(Source texts of formatted documents)
=======

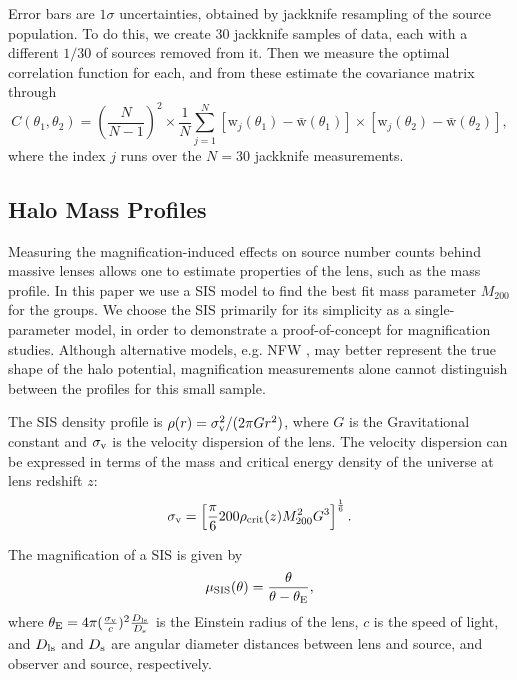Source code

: Error bars are $1 \sigma$ uncertainties, obtained by jackknife resampling of the source population.  To do this, we create 30 jackknife samples of data, each with a different $1/30$ of sources removed from it.  Then we measure the optimal correlation function for each, and from these estimate the covariance matrix through
\begin{equation}
C(\theta_1, \theta_2)= \left( \frac{N}{N-1} \right)^2 \times \frac{1}{N} \sum_{j=1}^N [\mathrm{w}_j(\theta_1)-\bar{\mathrm{w}}(\theta_1)] \times [\mathrm{w}_j(\theta_2)-\bar{\mathrm{w}}(\theta_2)],
\end{equation}
where the index $j$ runs over the $N=30$ jackknife measurements.

\subsection{Halo Mass Profiles}
Measuring the magnification-induced effects on source number counts behind massive lenses allows one to estimate properties of the lens, such as the mass profile.  In this paper we use a \ac{SIS} model to find the best fit mass parameter $M_{200}$ for the groups. We choose the \ac{SIS} primarily for its simplicity as a single-parameter model, in order to demonstrate a proof-of-concept for magnification studies.  Although alternative models, e.g. \acf{NFW} \citep{nfw97}, may better represent the true shape of the halo potential, magnification measurements alone cannot distinguish between the profiles for this small sample.

The \ac{SIS} density profile is $\rho(r)=\sigma_{\rm v}^2/(2 \pi G r^2)$, where $G$ is the Gravitational constant and $\sigma_{\rm v}$ is the velocity dispersion of the lens.  The velocity dispersion can be expressed in terms of the mass and critical energy density of the universe at lens redshift $z$:
\begin{equation}
\sigma_{\rm v} =\left[ \frac{\pi}{6}200\rho_{\rm crit}(z)M_{200}^2 G^3 \right]^\frac{1}{6} .
\end{equation}

The magnification of a \ac{SIS} is given by 
\begin{equation}
\mu_{\rm SIS}(\theta)=\frac{\theta}{\theta-\theta_{\rm E}},
\end{equation}
where $\theta_{\rm E}=4\pi(\frac{\sigma_{\rm v}}{c})^2\frac{D_{\rm ls}}{D_{\rm s}}$ is the Einstein radius of the lens, $c$ is the speed of light, and $D_{\rm ls}$ and $D_{\rm s}$ are angular diameter distances between lens and source, and observer and source, respectively.


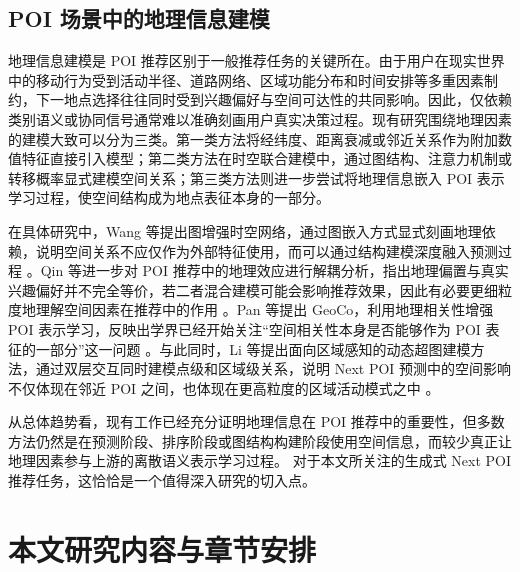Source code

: 
\subsection{POI 场景中的地理信息建模}

地理信息建模是 POI 推荐区别于一般推荐任务的关键所在。由于用户在现实世界中的移动行为受到活动半径、道路网络、区域功能分布和时间安排等多重因素制约，下一地点选择往往同时受到兴趣偏好与空间可达性的共同影响。因此，仅依赖类别语义或协同信号通常难以准确刻画用户真实决策过程。现有研究围绕地理因素的建模大致可以分为三类。第一类方法将经纬度、距离衰减或邻近关系作为附加数值特征直接引入模型；第二类方法在时空联合建模中，通过图结构、注意力机制或转移概率显式建模空间关系；第三类方法则进一步尝试将地理信息嵌入 POI 表示学习过程，使空间结构成为地点表征本身的一部分。

在具体研究中，Wang 等提出图增强时空网络，通过图嵌入方式显式刻画地理依赖，说明空间关系不应仅作为外部特征使用，而可以通过结构建模深度融入预测过程 \cite{wang2022graph}。Qin 等进一步对 POI 推荐中的地理效应进行解耦分析，指出地理偏置与真实兴趣偏好并不完全等价，若二者混合建模可能会影响推荐效果，因此有必要更细粒度地理解空间因素在推荐中的作用 \cite{qin2023disentanglegeo}。Pan 等提出 GeoCo，利用地理相关性增强 POI 表示学习，反映出学界已经开始关注“空间相关性本身是否能够作为 POI 表征的一部分”这一问题 \cite{pan2024geoco}。与此同时，Li 等提出面向区域感知的动态超图建模方法，通过双层交互同时建模点级和区域级关系，说明 Next POI 预测中的空间影响不仅体现在邻近 POI 之间，也体现在更高粒度的区域活动模式之中 \cite{li2025rehdm}。

从总体趋势看，现有工作已经充分证明地理信息在 POI 推荐中的重要性，但多数方法仍然是在预测阶段、排序阶段或图结构构建阶段使用空间信息，而较少真正让地理因素参与上游的离散语义表示学习过程。
对于本文所关注的生成式 Next POI 推荐任务，这恰恰是一个值得深入研究的切入点。

\section{本文研究内容与章节安排}
\label{sec:main_work}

=======

#### Problem description
Using the records above, report each line that contains the word "frac" by copying it.

#### Task result
C(\theta_1, \theta_2)= \left( \frac{N}{N-1} \right)^2 \times \frac{1}{N} \sum_{j=1}^N [\mathrm{w}_j(\theta_1)-\bar{\mathrm{w}}(\theta_1)] \times [\mathrm{w}_j(\theta_2)-\bar{\mathrm{w}}(\theta_2)],
\sigma_{\rm v} =\left[ \frac{\pi}{6}200\rho_{\rm crit}(z)M_{200}^2 G^3 \right]^\frac{1}{6} .
\mu_{\rm SIS}(\theta)=\frac{\theta}{\theta-\theta_{\rm E}},
where $\theta_{\rm E}=4\pi(\frac{\sigma_{\rm v}}{c})^2\frac{D_{\rm ls}}{D_{\rm s}}$ is the Einstein radius of the lens, $c$ is the speed of light, and $D_{\rm ls}$ and $D_{\rm s}$ are angular diameter distances between lens and source, and observer and source, respectively.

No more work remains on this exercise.